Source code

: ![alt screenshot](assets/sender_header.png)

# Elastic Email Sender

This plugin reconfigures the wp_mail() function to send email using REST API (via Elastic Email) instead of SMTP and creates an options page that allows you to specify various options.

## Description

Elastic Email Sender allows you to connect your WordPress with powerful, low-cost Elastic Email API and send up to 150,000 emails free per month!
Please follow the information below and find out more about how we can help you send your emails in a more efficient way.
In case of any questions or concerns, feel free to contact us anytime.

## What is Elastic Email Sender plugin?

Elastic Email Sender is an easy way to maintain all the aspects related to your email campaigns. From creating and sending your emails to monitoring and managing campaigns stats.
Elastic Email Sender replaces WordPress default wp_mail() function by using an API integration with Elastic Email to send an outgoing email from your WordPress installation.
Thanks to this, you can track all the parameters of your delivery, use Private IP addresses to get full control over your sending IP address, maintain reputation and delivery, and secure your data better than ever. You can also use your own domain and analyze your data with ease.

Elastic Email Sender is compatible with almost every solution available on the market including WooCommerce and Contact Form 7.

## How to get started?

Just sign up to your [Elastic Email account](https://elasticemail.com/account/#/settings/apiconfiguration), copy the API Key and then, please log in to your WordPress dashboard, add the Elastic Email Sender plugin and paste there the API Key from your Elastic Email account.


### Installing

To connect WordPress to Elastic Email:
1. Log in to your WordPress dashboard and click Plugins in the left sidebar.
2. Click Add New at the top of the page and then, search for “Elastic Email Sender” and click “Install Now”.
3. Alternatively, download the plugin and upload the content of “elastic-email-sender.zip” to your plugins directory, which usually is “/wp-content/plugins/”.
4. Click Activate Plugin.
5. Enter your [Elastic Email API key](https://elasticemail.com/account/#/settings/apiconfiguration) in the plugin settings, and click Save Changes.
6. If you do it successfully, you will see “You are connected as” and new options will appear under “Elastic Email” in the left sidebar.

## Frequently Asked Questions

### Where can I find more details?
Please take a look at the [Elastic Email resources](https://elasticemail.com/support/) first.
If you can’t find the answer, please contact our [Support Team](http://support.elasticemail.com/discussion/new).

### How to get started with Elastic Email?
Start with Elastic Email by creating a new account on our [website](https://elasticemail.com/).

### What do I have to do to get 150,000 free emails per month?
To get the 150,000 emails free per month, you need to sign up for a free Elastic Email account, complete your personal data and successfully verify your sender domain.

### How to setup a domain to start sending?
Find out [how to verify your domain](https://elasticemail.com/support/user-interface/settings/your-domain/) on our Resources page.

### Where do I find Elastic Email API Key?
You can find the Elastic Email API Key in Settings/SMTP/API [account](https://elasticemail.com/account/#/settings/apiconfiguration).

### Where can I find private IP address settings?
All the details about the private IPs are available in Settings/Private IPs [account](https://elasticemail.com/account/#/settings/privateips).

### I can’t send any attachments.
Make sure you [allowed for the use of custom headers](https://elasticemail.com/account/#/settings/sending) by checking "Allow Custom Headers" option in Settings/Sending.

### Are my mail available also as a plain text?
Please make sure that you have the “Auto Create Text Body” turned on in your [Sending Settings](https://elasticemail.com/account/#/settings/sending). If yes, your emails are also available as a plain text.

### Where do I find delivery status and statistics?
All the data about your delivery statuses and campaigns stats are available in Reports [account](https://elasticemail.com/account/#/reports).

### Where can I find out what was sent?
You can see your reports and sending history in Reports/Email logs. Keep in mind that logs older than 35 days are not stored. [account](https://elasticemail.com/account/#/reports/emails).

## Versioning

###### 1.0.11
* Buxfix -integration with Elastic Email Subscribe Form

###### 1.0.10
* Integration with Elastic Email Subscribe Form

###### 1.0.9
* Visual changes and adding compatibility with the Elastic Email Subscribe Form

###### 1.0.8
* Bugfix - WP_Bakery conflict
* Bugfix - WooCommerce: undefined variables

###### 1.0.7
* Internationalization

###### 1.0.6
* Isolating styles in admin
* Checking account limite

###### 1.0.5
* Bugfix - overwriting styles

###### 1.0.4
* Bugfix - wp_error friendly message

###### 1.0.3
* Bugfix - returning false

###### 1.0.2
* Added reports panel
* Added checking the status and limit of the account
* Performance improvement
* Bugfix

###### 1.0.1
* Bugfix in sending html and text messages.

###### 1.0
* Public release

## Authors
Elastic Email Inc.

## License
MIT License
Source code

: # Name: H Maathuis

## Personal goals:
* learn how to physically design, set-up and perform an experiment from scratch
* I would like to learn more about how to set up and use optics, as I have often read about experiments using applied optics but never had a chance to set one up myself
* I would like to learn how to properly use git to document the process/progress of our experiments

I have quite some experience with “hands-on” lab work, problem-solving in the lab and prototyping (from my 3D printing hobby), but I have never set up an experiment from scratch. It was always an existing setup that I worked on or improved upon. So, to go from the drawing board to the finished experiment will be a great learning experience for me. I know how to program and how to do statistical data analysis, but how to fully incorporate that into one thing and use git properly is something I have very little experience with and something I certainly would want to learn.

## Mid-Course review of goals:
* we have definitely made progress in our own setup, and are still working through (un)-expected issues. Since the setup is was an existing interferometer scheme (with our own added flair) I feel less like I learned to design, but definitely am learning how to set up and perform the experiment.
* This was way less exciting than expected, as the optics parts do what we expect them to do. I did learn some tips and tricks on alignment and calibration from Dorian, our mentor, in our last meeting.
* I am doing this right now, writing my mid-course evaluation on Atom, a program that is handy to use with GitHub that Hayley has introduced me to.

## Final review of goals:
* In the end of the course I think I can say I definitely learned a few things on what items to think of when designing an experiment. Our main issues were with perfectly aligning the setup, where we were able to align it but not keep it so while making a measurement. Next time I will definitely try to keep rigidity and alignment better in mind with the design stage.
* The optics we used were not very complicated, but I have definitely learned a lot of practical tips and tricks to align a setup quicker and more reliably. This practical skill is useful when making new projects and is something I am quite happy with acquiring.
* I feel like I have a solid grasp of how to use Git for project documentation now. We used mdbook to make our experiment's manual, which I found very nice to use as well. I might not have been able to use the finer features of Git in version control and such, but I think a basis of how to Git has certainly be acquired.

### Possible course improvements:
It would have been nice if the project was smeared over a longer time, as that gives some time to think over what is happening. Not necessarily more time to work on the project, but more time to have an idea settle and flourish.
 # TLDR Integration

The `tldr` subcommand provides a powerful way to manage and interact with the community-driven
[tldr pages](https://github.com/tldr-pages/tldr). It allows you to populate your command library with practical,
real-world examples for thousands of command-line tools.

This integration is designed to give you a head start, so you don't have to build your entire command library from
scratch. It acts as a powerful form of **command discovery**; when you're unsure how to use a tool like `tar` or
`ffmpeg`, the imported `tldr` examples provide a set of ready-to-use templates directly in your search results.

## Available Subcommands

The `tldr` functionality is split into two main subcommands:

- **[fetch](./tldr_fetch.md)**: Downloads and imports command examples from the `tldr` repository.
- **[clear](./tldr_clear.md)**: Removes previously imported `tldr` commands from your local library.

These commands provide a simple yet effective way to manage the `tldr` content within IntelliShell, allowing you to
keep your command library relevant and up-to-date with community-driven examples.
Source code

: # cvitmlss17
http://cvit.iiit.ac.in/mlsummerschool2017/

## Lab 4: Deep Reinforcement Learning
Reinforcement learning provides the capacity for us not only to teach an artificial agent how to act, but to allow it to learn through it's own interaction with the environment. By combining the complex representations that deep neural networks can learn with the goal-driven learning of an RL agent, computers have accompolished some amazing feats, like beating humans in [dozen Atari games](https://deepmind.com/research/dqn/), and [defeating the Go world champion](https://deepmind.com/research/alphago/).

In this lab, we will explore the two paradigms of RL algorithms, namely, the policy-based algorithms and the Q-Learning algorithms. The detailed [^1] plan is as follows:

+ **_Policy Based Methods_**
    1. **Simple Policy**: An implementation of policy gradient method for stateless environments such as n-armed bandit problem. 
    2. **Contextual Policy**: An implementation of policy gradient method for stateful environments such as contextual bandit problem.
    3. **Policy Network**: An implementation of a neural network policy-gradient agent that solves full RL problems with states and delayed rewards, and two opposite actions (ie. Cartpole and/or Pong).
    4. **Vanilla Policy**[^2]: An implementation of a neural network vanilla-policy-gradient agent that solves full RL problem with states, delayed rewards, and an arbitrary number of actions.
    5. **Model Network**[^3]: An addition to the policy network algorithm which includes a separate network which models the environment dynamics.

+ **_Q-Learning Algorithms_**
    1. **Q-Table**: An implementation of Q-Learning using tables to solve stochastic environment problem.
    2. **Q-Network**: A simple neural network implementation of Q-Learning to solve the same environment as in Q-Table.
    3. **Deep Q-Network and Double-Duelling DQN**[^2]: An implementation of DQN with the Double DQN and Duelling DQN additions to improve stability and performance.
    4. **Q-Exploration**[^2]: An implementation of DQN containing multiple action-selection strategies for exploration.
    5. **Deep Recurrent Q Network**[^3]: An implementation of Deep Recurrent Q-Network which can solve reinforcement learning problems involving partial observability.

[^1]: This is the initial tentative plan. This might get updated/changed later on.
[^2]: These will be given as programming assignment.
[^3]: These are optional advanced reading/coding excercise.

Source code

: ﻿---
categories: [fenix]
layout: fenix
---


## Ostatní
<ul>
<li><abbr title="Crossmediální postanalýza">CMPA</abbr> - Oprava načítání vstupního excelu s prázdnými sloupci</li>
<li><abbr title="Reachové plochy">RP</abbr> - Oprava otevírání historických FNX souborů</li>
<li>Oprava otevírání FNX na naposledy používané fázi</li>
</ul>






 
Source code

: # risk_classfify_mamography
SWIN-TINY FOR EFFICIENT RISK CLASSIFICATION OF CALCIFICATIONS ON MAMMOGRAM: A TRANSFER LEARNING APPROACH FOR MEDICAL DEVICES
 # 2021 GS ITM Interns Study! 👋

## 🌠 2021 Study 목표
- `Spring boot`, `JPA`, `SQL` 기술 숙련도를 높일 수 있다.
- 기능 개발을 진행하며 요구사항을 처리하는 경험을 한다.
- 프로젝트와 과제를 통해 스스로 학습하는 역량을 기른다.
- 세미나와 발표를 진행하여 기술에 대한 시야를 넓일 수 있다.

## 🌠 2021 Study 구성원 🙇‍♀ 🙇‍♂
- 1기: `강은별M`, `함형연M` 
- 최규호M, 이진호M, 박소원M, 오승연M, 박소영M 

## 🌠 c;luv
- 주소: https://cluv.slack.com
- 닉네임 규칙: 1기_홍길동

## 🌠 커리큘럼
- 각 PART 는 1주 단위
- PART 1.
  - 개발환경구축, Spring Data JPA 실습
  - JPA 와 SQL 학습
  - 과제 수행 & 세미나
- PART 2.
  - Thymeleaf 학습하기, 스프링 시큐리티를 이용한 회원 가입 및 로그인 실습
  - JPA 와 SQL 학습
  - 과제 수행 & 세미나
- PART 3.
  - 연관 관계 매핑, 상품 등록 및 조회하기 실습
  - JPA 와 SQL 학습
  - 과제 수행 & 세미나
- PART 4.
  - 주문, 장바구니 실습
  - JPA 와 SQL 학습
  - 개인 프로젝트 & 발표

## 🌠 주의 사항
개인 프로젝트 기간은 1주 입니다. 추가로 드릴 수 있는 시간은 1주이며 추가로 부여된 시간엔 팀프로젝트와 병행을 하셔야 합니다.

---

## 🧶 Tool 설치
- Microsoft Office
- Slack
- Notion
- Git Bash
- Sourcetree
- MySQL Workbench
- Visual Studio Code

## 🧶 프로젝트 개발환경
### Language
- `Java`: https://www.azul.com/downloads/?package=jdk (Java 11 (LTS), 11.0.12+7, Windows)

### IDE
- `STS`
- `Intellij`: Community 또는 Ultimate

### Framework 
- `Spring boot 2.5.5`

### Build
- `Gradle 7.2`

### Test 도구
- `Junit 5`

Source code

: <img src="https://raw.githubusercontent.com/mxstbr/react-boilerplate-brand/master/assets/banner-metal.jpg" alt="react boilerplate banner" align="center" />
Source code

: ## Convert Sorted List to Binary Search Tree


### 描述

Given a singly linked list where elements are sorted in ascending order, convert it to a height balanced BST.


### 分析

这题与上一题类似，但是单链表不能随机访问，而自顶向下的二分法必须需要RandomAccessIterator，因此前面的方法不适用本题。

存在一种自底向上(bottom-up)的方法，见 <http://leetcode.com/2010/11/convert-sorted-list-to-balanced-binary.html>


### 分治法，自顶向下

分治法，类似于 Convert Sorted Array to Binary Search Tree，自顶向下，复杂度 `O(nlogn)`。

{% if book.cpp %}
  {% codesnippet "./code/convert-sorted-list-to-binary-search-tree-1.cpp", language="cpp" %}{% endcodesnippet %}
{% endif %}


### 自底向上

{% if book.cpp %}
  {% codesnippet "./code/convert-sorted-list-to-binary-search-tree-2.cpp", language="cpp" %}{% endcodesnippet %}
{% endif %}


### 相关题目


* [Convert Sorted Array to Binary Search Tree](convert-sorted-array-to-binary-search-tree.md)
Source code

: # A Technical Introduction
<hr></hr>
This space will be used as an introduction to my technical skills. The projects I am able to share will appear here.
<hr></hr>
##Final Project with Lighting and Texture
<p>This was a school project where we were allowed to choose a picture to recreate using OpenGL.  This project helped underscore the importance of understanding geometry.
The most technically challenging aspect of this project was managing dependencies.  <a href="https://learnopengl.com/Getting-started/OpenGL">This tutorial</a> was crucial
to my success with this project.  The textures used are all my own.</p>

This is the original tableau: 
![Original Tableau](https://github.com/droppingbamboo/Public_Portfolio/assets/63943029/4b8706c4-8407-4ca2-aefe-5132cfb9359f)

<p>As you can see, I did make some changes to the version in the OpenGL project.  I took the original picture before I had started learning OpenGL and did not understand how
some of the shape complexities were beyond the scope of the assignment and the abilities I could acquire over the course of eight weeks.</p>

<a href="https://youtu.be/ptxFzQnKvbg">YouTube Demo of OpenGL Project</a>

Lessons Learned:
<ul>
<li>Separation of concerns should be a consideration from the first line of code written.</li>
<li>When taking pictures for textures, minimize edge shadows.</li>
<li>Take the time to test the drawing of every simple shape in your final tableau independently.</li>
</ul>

+ + +

WORK REQUEST:
Your task for the entries above: copy exactly the span starting with the line with "All the details" and going on through the line with "### Are my mail", both lines included, and nothing else.

REPLY TO THE EXERCISE:
All the details about the private IPs are available in Settings/Private IPs [account](https://elasticemail.com/account/#/settings/privateips).

### I can’t send any attachments.
Make sure you [allowed for the use of custom headers](https://elasticemail.com/account/#/settings/sending) by checking "Allow Custom Headers" option in Settings/Sending.

### Are my mail available also as a plain text?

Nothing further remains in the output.